START INFORMATION SHOWN

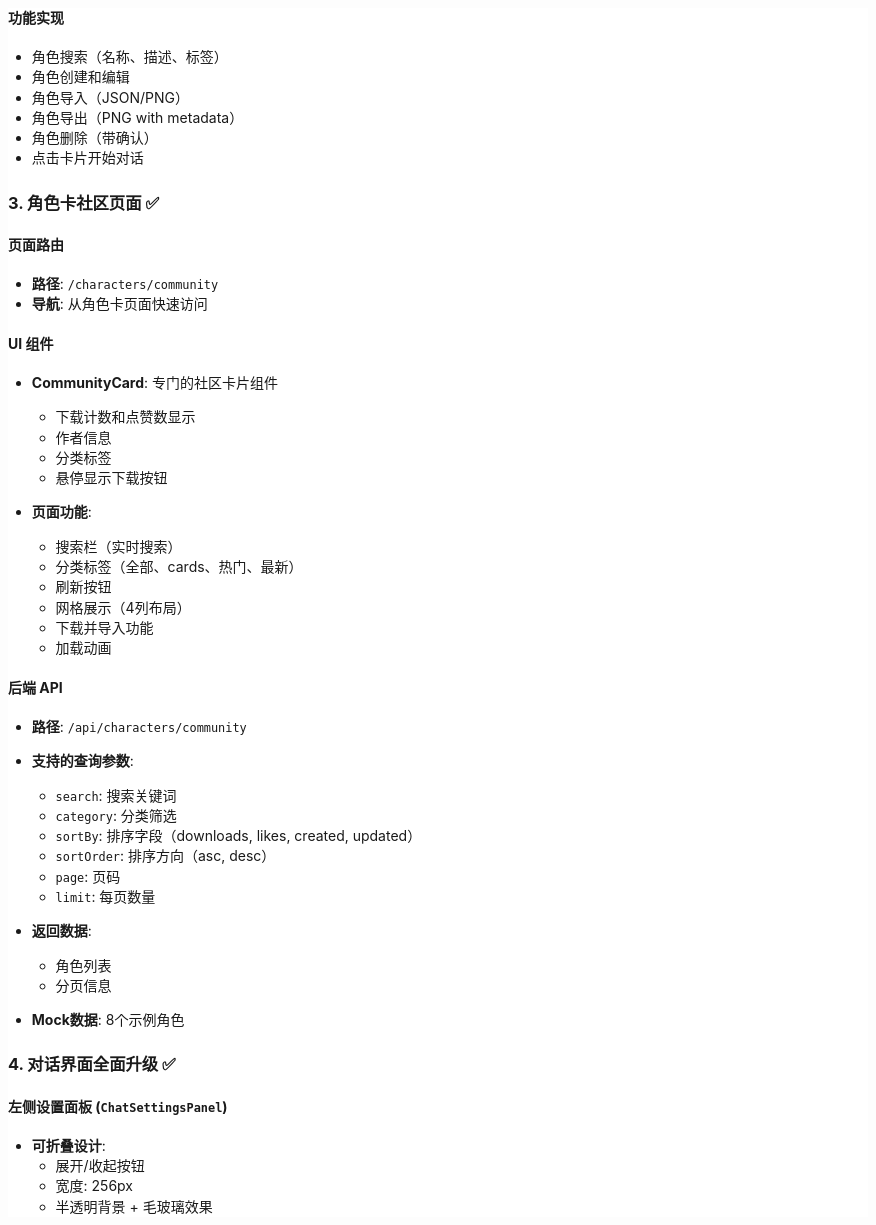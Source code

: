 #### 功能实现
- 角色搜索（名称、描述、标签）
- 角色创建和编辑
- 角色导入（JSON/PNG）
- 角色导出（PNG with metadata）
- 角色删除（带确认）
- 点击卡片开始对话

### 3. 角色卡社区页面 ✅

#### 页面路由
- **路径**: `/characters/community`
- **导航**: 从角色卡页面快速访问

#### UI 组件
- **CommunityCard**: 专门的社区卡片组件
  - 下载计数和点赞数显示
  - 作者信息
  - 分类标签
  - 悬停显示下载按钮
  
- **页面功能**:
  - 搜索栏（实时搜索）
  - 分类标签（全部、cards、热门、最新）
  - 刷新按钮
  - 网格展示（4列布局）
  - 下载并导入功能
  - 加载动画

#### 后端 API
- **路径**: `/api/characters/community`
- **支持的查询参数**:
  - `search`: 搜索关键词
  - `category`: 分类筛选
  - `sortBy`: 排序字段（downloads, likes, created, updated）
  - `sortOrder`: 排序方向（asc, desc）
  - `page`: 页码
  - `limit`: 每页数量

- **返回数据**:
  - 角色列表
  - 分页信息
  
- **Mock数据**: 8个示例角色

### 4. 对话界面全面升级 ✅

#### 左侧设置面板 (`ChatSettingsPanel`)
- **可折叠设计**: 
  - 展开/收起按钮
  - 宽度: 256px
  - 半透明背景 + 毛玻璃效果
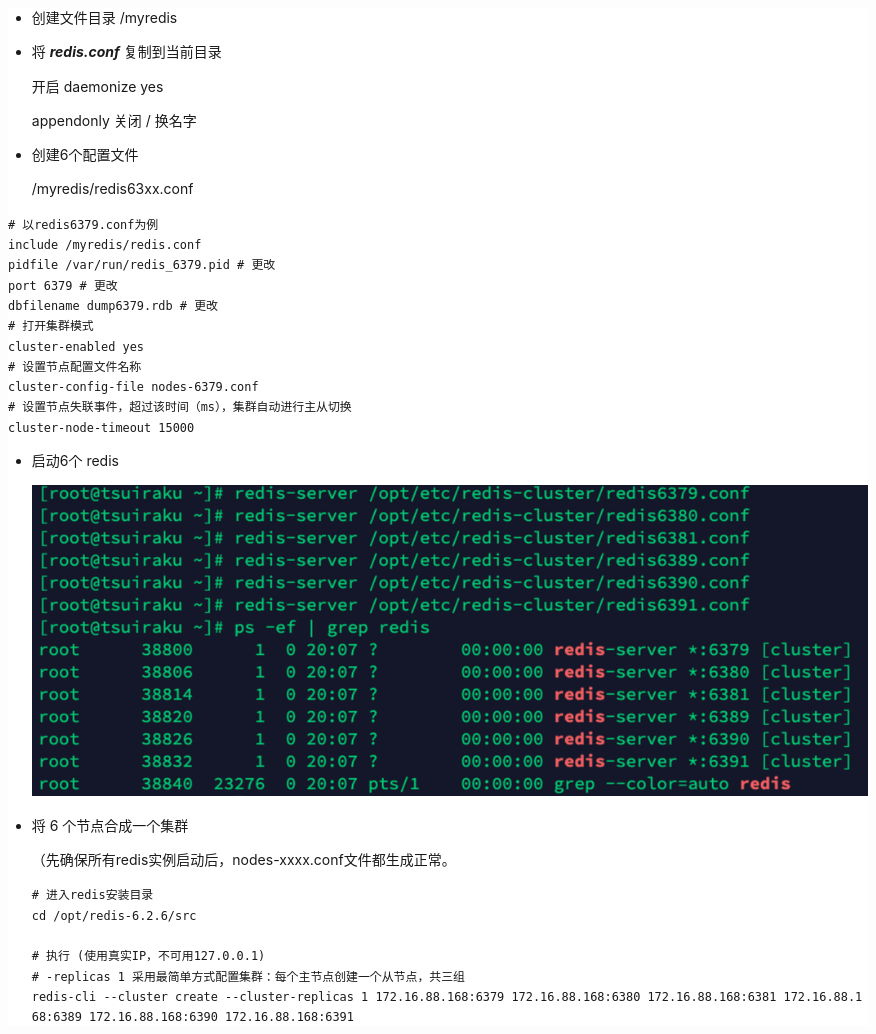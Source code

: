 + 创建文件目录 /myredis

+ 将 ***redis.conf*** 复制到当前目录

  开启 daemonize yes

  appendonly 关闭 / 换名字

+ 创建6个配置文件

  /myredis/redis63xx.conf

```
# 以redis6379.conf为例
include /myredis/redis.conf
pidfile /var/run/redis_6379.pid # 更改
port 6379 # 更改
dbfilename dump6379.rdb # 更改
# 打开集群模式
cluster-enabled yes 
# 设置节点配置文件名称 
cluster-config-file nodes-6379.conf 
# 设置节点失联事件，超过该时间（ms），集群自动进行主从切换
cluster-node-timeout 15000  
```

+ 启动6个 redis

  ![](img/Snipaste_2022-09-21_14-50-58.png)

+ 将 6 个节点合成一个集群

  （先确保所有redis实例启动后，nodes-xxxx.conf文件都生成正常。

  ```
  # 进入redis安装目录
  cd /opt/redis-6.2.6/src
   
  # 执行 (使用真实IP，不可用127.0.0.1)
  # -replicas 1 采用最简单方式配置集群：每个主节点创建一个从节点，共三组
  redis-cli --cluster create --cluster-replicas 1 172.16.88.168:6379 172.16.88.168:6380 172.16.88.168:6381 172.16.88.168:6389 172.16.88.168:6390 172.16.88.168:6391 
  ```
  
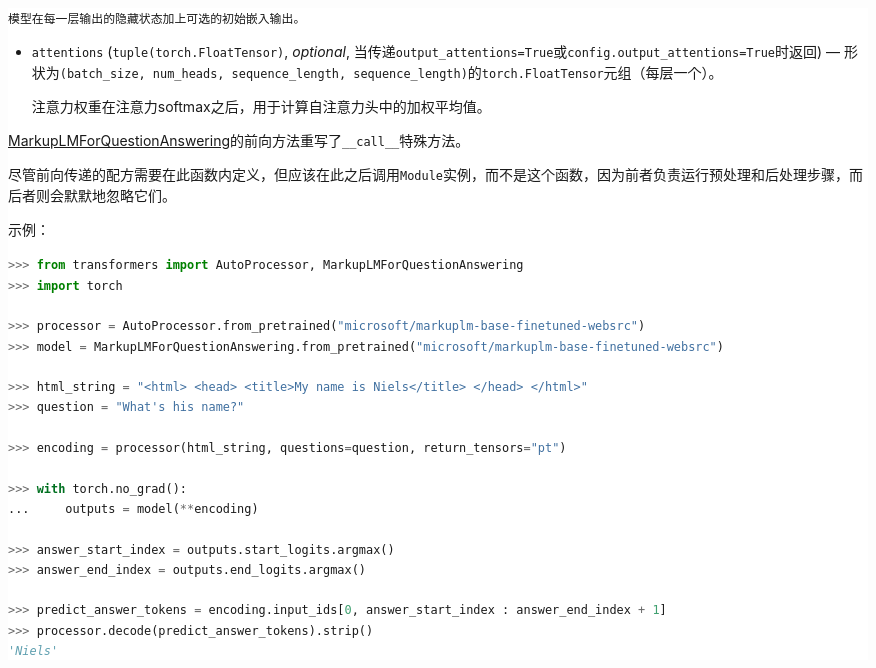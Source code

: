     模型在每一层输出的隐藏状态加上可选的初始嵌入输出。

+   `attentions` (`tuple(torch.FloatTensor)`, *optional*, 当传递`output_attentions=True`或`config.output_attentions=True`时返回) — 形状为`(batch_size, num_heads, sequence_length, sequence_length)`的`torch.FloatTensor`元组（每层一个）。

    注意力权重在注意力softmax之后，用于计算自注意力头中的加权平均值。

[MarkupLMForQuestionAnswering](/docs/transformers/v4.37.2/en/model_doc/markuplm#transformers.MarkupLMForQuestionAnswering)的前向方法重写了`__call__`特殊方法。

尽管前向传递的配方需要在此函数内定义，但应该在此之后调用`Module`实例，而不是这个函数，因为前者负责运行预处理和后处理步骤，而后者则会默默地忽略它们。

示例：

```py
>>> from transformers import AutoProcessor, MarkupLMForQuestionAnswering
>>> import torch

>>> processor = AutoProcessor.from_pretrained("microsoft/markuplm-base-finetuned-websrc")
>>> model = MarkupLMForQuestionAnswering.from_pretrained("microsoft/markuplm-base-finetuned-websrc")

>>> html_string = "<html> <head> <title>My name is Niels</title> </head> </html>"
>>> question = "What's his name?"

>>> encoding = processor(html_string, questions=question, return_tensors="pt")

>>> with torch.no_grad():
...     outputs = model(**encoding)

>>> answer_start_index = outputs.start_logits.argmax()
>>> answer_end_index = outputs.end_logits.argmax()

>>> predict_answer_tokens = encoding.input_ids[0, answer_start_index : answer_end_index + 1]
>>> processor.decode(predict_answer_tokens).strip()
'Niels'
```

END INFORMATION SHOWN

** HOW TO COMPLETE THIS TASK **
Exact repetition is required for the lines from the first one in the listing through the one that holds "开启 daemonize yes", and pictures are to be omitted.

** PROBLEM SOLUTION **
Source code

: #### 功能实现
- 角色搜索（名称、描述、标签）
- 角色创建和编辑
- 角色导入（JSON/PNG）
- 角色导出（PNG with metadata）
- 角色删除（带确认）
- 点击卡片开始对话

### 3. 角色卡社区页面 ✅

#### 页面路由
- **路径**: `/characters/community`
- **导航**: 从角色卡页面快速访问

#### UI 组件
- **CommunityCard**: 专门的社区卡片组件
  - 下载计数和点赞数显示
  - 作者信息
  - 分类标签
  - 悬停显示下载按钮
  
- **页面功能**:
  - 搜索栏（实时搜索）
  - 分类标签（全部、cards、热门、最新）
  - 刷新按钮
  - 网格展示（4列布局）
  - 下载并导入功能
  - 加载动画

#### 后端 API
- **路径**: `/api/characters/community`
- **支持的查询参数**:
  - `search`: 搜索关键词
  - `category`: 分类筛选
  - `sortBy`: 排序字段（downloads, likes, created, updated）
  - `sortOrder`: 排序方向（asc, desc）
  - `page`: 页码
  - `limit`: 每页数量

- **返回数据**:
  - 角色列表
  - 分页信息
  
- **Mock数据**: 8个示例角色

### 4. 对话界面全面升级 ✅

#### 左侧设置面板 (`ChatSettingsPanel`)
- **可折叠设计**: 
  - 展开/收起按钮
  - 宽度: 256px
  - 半透明背景 + 毛玻璃效果
Source code

: + 创建文件目录 /myredis

+ 将 ***redis.conf*** 复制到当前目录

  开启 daemonize yes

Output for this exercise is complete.